Elongated ancient skulls have long been touted as evidence for alien visitation by certain fringe history groups, but a recent feature article on LiveScience points out that the cultural practice of modifying skulls is in fact extremely widespread across the world, and has been for thousands of years – right up till the modern day.
“Cranial modification has been found in skulls from Europe, the Near East, Africa, Asia and Oceania,” bioarchaeologist Matthew Velasco points out. And although it is most strongly associated with the Americas, “that doesn’t necessarily mean it was more common there; rather, evidence of shaped heads may have been better preserved in the Andes, where the cool, dry conditions did not degrade mummified remains as quickly.”

According to the LiveScience article, archaeologists have found elongated skulls “on every continent except Antarctica” – and whatsmore, “it seems to have been independently invented in multiple places.”
And the deliberate modification of human craniums likely has very deep roots in history:
[T]he oldest archaeological evidence of head shaping comes from Australia. Two artificially flattened skulls were discovered in the southern state of Victoria at the site of Kow Swamp, which is at least 13,000 years old.

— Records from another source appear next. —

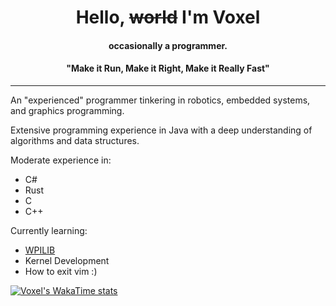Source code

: 
<h1 align="center">Hello, <s>world</s> I'm Voxel</h1>
<h4 align="center">occasionally a programmer.</h4>
<h4 align="center">"Make it Run, Make it Right, Make it Really Fast"</h4>

***

An "experienced" programmer tinkering in robotics, embedded systems, and graphics programming.

Extensive programming experience in Java with a deep understanding of algorithms and data structures.

Moderate experience in:
* C#
* Rust
* C
* C++

Currently learning:
* [WPILIB](https://github.com/wpilibsuite/allwpilib)
* Kernel Development
* How to exit vim :)



[![Voxel's WakaTime stats](https://github-readme-stats.vercel.app/api/wakatime?username=@SudoVoxel&theme=tokyonight&hide_border=true&layout=compact)](https://github.com/anuraghazra/github-readme-stats)
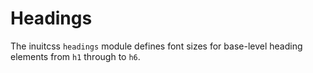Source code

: # Headings

The inuitcss `headings` module defines font sizes for base-level heading
elements from `h1` through to `h6`.
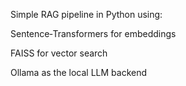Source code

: Simple RAG pipeline in Python using:


Sentence‑Transformers for embeddings

FAISS for vector search

Ollama as the local LLM backend
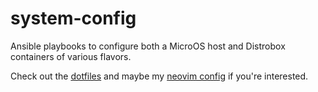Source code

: system-config
=============
Ansible playbooks to configure both a MicroOS host and Distrobox containers of various flavors.

Check out the [dotfiles](files/dotfiles/) and maybe my [neovim config](files/config/nvim/) if you're interested.
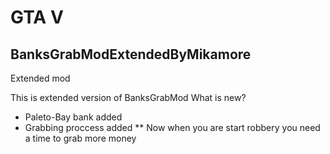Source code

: # GTA V
## BanksGrabModExtendedByMikamore
Extended mod

This is extended version of BanksGrabMod
What is new?
* Paleto-Bay bank added
* Grabbing proccess added
** Now when you are start robbery you need a time to grab more money
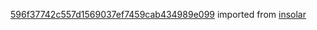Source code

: [596f37742c557d1569037ef7459cab434989e099](https://github.com/insolar/insolar/commit/596f37742c557d1569037ef7459cab434989e099) imported from [insolar](https://github.com/insolar/insolar)
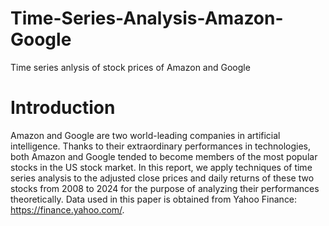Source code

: # Time-Series-Analysis-Amazon-Google
Time series anlysis of stock prices of Amazon and Google

# Introduction
Amazon and Google are two world-leading companies in artificial intelligence. Thanks to their extraordinary performances in technologies, both Amazon and Google tended to become members of the most popular stocks in the US stock market. In this report, we apply techniques of time series analysis to the adjusted close prices and daily returns of these two stocks from 2008 to 2024 for the purpose of analyzing their performances theoretically. Data used in this paper is obtained from Yahoo Finance: https://finance.yahoo.com/.
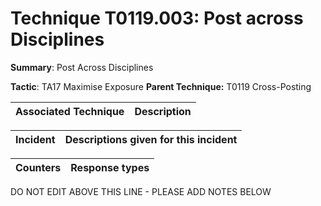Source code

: # Technique T0119.003: Post across Disciplines

**Summary**: Post Across Disciplines

**Tactic**: TA17 Maximise Exposure           **Parent Technique:** T0119 Cross-Posting


| Associated Technique | Description |
| --------- | ------------------------- |



| Incident | Descriptions given for this incident |
| -------- | -------------------- |



| Counters | Response types |
| -------- | -------------- |


DO NOT EDIT ABOVE THIS LINE - PLEASE ADD NOTES BELOW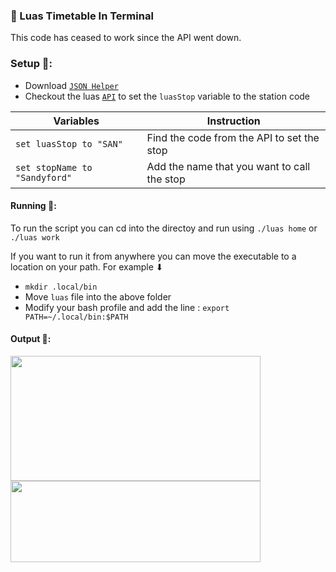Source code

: ### 🚆 Luas Timetable In Terminal
This code has ceased to work since the API went down.

### Setup 🔌:
* Download [`JSON Helper`](https://itunes.apple.com/ie/app/json-helper-for-applescript/id453114608?mt=12)
* Checkout the luas [`API`](https://github.com/ncremins/luas-api) to set the `luasStop` variable to the station code

Variables | Instruction
--- | --- 
`set luasStop to "SAN"` | Find the code from the API to set the stop
`set stopName to "Sandyford"` | Add the name that you want to call the stop 
#### Running 🏃:
To run the script you can cd into the directoy and run using 
`./luas home`
or 
`./luas work`

If you want to run it from anywhere you can move the executable to a location on your path. For example ⬇

* `mkdir .local/bin`
* Move `luas` file into the above folder
* Modify your bash profile and add the line : `export PATH=~/.local/bin:$PATH`

#### Output 👀:
<img src="https://github.com/cifinn/luas-timetable-in-terminal/blob/master/images/image1.png" width="400" height="200" />
<img src="https://github.com/cifinn/luas-timetable-in-terminal/blob/master/images/image2.png" width="400" height="130" />

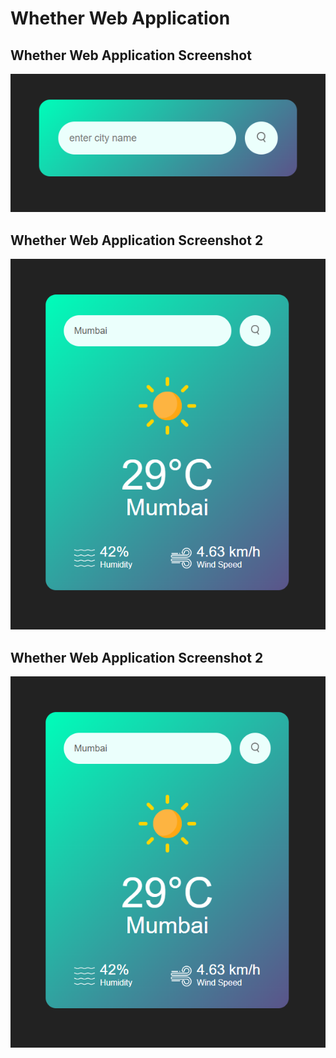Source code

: #  Whether Web Application

## Whether Web Application Screenshot

![Whether Web Application Screenshot](https://raw.githubusercontent.com/Harshit4404/Whether-Web-Application/main/screenshots/Screenshot%202024-01-30%20165905.png)

## Whether Web Application Screenshot 2

![Whether Web Application Screenshot](https://raw.githubusercontent.com/Harshit4404/Whether-Web-Application/main/screenshots/Screenshot%202024-01-30%20165847.png)

## Whether Web Application Screenshot 2

![Whether Web Application Screenshot](https://raw.githubusercontent.com/Harshit4404/Whether-Web-Application/main/screenshots/Screenshot%202024-01-30%20165847.png)

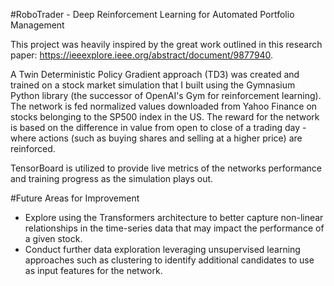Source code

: #RoboTrader - Deep Reinforcement Learning for Automated Portfolio Management

This project was heavily inspired by the great work outlined in this research paper: https://ieeexplore.ieee.org/abstract/document/9877940.

A Twin Deterministic Policy Gradient approach (TD3) was created and trained on a stock market simulation that I built using the Gymnasium Python library (the successor of OpenAI's Gym for reinforcement learning). The network is fed normalized values 
downloaded from Yahoo Finance on stocks belonging to the SP500 index in the US. The reward for the network is based on the difference in value from open to close of a trading day - where actions (such as buying shares and selling at a higher price) are 
reinforced.

TensorBoard is utilized to provide live metrics of the networks performance and training progress as the simulation plays out.

#Future Areas for Improvement

- Explore using the Transformers architecture to better capture non-linear relationships in the time-series data that may impact the performance of a given stock.
- Conduct further data exploration leveraging unsupervised learning approaches such as clustering to identify additional candidates to use as input features for the network.

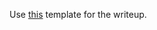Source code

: Use [this](https://github.com/hackthebox/public-templates/blob/master/Challenge-Writeup-Template.md) template for the writeup.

And ancient skulls reveal the practice boomed in the Neolithic period, appearing in Europe around 12,500 years ago, in China around 11,000 years ago, and in what is now Iran around 10,000 years ago…
Experts have identified a vast array of apparatuses were used to modify craniums, but “the most typical method would be just wrapping the baby’s head circumferentially and making a longer, more conical shape,” bioarchaeologist Christina Torres told LiveScience, with head wrapping beginning by around 6 months of age and ending within a year or two.
And just as cranial modification has been found in a number of countries, and many techniques used, there also seem to be a wealth of reasons behind the practice. In some places it seems to have been a marker of group status, other places clan membership, and in some cases for aesthetic reasons, a beauty standard like foot binding is today in places in Asia. Meanwhile, the Collagua people of Peru “told the Spanish that they shaped the heads of their children like the mountain from which they come,” Velasco says. And among the pre-hispanic people of the Andes, it was “basically a child-rearing practice,” Torres says. “In the same way that some people swaddle their children, the same way that there’s religious circumcision, you bind the heads of your children because that is what we do to our children.”
A surprising fact about cranial modification also is that, while many people think it was an ancient practice (which it was), it persisted in cultures across the world right up to modern times. It was documented less than a century ago in the Arawe people in Papua New Guinea and –as the LiveScience article points out – even in the early 20th century in France, “where some parents chose to band their newborns’ heads immediately after birth for up to four years in a practice called bandeau, which practitioners thought protected babies from injury.” This so-called “Toulouse deformity” declined in popularity and disappeared by World War I.

The key thing to remember is that, while we in the 21st century might find the idea of modifying the cranium to be a weird thing to do, we do other ‘similar’ things that other cultures might give side-eye to – many of which also have ancient origins:
The practice of shaping an infant’s head to look like an “alien’s” may seem foreign or bizarre to us in the 21st century. But the human body has long been a canvas for cultural, spiritual and personal expression.
The earliest known tattoos date back at least 5,000 years in Copper Age Europe, tooth filing and “grills” go back 2,000 years to the Maya, and neck elongation was practiced 1,000 years ago in Southeast Asia. Today, we tend to modify the soft tissues of our bodies through common practices like ear piercing and circumcision, but also more uncommon procedures like horn implants, eyeball tattooing and Brazilian butt lifts.
As bioarchaeologist Matthew Velasco points out to LiveScience: “Cranial modification is part of a practice that is universal: body modification and presentation.”